15 #include "mlir/Dialect/Linalg/Passes.h"
16 #include "mlir/Dialect/Linalg/Transforms/Transforms.h"
17 #include "mlir/Dialect/Linalg/Utils/Utils.h"
18 #include "mlir/Dialect/Math/IR/Math.h"
19 #include "mlir/Dialect/StandardOps/Transforms/Passes.h"
20 #include "mlir/Dialect/StandardOps/Utils/Utils.h"
21 #include "mlir/Dialect/Tensor/IR/Tensor.h"
22 #include "mlir/Dialect/Vector/VectorOps.h"
23 #include "mlir/IR/BuiltinDialect.h"
24 #include "mlir/IR/Operation.h"
25 #include "mlir/Pass/Pass.h"
26 
27 using namespace ::mlir;
28 using namespace ::mlir::linalg;
29 
30 static Value cloneMemref(Location loc, Value memref, OpBuilder &b) {
31   auto memrefType = memref.getType().cast<MemRefType>();
32   auto alloc = b.create<memref::AllocOp>(loc, memrefType,
33                                          getDynOperands(loc, memref, b));
34   b.create<linalg::CopyOp>(loc, memref, alloc);
35   return alloc;
36 }
37 
38 static LogicalResult
39 allocateBuffersForResults(Location loc, LinalgOp linalgOp, ValueRange outputs,
40                           SmallVectorImpl<Value> &resultBuffers, OpBuilder &b) {
41   // Lazily compute loopRanges.
42   SmallVector<Range, 4> loopRanges;
43 
44   // Allocate a buffer for every tensor result.
45   assert(linalgOp.getNumOutputs() == linalgOp->getNumResults());
46   for (auto en : llvm::enumerate(linalgOp->getResultTypes())) {
47     size_t resultIndex = en.index();
48     Type resultType = en.value();
49 
50     auto tensorType = resultType.dyn_cast<RankedTensorType>();
51     if (tensorType == nullptr) {
52       linalgOp.emitOpError()
53           << "tensor to buffer conversion expects ranked tensor results";
54       return failure();
55     }
56     auto tensorShape = tensorType.getShape();
57     auto memrefType = MemRefType::get(tensorShape, tensorType.getElementType());
58     Value resultTensor = outputs[resultIndex];
59 
60     // Clone output buffers whose value is actually used.
61     OpOperand *tiedOpOperand = linalgOp.getOutputOperand(resultIndex);
62     if (linalgOp.payloadUsesValueFromOperand(tiedOpOperand)) {
63       resultBuffers.push_back(cloneMemref(loc, resultTensor, b));
64       continue;
65     }
66 
67     // Allocate buffers for statically-shaped results.
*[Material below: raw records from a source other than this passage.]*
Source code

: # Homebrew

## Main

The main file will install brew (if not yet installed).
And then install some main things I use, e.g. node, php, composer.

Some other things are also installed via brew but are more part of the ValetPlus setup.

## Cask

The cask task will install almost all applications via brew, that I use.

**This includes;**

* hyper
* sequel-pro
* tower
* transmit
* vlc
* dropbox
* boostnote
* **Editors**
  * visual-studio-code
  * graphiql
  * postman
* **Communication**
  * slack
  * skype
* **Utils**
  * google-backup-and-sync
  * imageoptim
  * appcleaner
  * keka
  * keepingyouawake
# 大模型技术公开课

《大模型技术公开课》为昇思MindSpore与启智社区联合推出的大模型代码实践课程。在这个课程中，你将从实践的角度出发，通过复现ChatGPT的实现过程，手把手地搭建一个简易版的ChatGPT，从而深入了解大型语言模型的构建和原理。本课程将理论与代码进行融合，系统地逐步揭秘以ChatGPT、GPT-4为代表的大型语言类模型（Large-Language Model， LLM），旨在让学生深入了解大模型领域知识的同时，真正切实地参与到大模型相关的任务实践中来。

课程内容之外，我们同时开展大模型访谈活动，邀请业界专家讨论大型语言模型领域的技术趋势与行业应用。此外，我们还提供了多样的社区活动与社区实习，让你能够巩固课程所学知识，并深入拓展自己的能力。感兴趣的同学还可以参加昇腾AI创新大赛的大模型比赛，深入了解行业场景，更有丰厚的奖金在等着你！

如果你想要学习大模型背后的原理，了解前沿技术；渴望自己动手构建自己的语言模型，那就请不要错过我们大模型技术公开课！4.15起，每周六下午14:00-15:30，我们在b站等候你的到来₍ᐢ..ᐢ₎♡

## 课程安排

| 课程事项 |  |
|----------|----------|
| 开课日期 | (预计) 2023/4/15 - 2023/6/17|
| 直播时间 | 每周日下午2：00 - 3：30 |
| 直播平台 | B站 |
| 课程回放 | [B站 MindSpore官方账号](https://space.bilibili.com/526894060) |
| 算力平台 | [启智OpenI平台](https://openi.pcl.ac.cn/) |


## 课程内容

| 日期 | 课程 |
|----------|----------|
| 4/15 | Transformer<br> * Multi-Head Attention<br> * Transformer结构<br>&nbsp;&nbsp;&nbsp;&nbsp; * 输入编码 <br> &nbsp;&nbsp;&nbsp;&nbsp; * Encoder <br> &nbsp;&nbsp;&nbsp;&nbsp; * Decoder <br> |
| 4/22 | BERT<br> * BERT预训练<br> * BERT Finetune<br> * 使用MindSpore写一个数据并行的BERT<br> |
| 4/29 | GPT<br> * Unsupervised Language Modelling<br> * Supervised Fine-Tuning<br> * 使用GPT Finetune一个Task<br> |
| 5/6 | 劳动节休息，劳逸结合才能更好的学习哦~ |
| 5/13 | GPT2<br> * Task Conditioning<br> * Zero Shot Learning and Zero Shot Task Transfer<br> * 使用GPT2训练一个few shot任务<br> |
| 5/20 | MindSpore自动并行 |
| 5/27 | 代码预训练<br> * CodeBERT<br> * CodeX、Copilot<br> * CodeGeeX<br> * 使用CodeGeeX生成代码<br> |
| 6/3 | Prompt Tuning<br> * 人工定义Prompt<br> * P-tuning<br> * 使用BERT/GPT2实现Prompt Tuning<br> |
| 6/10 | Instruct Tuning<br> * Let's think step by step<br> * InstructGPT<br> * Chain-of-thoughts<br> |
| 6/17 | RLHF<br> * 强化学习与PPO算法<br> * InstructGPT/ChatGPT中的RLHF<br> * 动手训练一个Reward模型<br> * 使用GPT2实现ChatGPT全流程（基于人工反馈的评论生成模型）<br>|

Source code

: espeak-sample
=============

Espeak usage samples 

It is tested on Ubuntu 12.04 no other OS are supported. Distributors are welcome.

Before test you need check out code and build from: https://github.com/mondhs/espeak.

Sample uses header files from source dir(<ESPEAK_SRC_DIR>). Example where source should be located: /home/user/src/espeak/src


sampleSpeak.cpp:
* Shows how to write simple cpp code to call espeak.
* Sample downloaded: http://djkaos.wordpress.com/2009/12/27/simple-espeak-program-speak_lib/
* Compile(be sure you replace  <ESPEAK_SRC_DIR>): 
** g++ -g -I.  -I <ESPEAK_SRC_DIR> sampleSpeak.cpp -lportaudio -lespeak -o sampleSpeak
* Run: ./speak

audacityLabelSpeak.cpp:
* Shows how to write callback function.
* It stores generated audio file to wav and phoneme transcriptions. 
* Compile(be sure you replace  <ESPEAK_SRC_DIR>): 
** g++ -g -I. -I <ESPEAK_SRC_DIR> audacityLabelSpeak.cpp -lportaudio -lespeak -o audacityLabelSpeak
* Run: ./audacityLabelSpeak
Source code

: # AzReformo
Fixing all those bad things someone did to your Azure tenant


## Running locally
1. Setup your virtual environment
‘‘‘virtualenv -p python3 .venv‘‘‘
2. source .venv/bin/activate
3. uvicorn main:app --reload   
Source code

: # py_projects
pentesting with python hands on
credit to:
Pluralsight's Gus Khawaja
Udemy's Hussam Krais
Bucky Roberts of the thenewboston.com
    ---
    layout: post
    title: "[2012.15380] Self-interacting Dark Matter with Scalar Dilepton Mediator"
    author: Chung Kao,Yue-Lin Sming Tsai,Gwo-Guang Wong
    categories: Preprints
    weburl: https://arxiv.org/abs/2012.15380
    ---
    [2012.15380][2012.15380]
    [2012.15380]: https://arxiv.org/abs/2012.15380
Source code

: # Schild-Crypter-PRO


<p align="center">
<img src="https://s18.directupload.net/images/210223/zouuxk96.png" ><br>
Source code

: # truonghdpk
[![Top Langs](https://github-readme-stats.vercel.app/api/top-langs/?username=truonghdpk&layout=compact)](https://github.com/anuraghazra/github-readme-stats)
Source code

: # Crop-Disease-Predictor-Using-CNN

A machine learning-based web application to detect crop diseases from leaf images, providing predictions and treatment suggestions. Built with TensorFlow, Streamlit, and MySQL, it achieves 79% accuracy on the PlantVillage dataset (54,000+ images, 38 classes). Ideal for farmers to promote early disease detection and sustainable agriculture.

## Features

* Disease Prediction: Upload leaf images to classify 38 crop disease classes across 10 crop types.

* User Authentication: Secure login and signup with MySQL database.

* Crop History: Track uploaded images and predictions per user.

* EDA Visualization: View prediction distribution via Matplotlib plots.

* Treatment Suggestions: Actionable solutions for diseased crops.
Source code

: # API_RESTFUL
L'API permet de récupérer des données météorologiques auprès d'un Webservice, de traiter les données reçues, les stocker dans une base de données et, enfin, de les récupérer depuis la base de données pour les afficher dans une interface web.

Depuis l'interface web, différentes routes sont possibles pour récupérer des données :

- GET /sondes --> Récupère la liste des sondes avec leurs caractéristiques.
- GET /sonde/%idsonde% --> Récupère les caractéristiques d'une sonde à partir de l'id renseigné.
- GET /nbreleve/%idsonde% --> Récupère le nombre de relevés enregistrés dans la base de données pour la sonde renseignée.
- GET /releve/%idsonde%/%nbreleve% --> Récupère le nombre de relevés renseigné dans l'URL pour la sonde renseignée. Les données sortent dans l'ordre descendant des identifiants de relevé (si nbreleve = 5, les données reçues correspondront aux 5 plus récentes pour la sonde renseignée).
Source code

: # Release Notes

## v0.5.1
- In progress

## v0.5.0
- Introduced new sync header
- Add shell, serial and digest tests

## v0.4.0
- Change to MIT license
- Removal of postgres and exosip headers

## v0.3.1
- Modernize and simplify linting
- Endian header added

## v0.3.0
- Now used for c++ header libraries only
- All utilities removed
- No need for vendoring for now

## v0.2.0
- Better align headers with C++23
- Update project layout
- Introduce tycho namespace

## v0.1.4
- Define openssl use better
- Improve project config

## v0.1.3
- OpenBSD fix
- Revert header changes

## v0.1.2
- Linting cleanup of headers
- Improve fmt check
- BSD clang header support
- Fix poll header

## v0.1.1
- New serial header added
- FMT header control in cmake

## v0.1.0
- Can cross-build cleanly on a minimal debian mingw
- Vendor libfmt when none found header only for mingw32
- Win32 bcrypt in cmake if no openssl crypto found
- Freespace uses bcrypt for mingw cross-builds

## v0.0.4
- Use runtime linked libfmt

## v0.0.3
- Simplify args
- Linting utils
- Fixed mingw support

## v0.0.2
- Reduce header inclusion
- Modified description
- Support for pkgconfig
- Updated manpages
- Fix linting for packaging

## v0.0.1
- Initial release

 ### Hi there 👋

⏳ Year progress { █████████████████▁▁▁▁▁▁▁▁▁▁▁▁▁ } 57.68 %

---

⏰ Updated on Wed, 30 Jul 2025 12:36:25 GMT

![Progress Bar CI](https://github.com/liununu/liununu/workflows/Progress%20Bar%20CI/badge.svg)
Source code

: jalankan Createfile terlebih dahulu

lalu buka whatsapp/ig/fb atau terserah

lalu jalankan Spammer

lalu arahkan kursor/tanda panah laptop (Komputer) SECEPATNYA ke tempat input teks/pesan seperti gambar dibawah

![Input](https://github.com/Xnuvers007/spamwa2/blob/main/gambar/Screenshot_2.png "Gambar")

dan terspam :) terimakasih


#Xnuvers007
68     if (memrefType.hasStaticShape()) {
69       resultBuffers.push_back(b.create<memref::AllocOp>(loc, memrefType));
70       continue;
71     }
72 
73     resultBuffers.push_back(b.create<memref::AllocOp>(
74         loc, memrefType, getDynOperands(loc, resultTensor, b)));
75   }
76   return success();
77 }
78 
79 /// Create linalg op on buffers given the original tensor-based operation and
80 /// the buffers for the outputs.
81 LinalgOp
82 mlir::linalg::createLinalgOpOnBuffers(ConversionPatternRewriter &rewriter,
83                                       LinalgOp linalgOp, ValueRange inputs,
84                                       ValueRange outputs) {
85   SmallVector<Value, 8> newOperands = inputs;
86   newOperands.append(outputs.begin(), outputs.end());
87   auto *newOp = linalgOp.cloneWithoutRegions(rewriter, linalgOp.getLoc(),
88                                              /*resultTypes=*/ArrayRef<Type>{},
89                                              newOperands);
90   for (auto regions : llvm::zip(linalgOp->getRegions(), newOp->getRegions())) {
91     auto &oldRegion = std::get<0>(regions);
92     auto &newRegion = std::get<1>(regions);
93     rewriter.inlineRegionBefore(oldRegion, newRegion, newRegion.begin());
94   }
95   return newOp;
96 }
97 
98 //===----------------------------------------------------------------------===//
99 // Bufferization patterns.
100 //===----------------------------------------------------------------------===//
101 
102 namespace {
103 
104 /// Conversion pattern that replaces `linalg.init_tensor` with allocation.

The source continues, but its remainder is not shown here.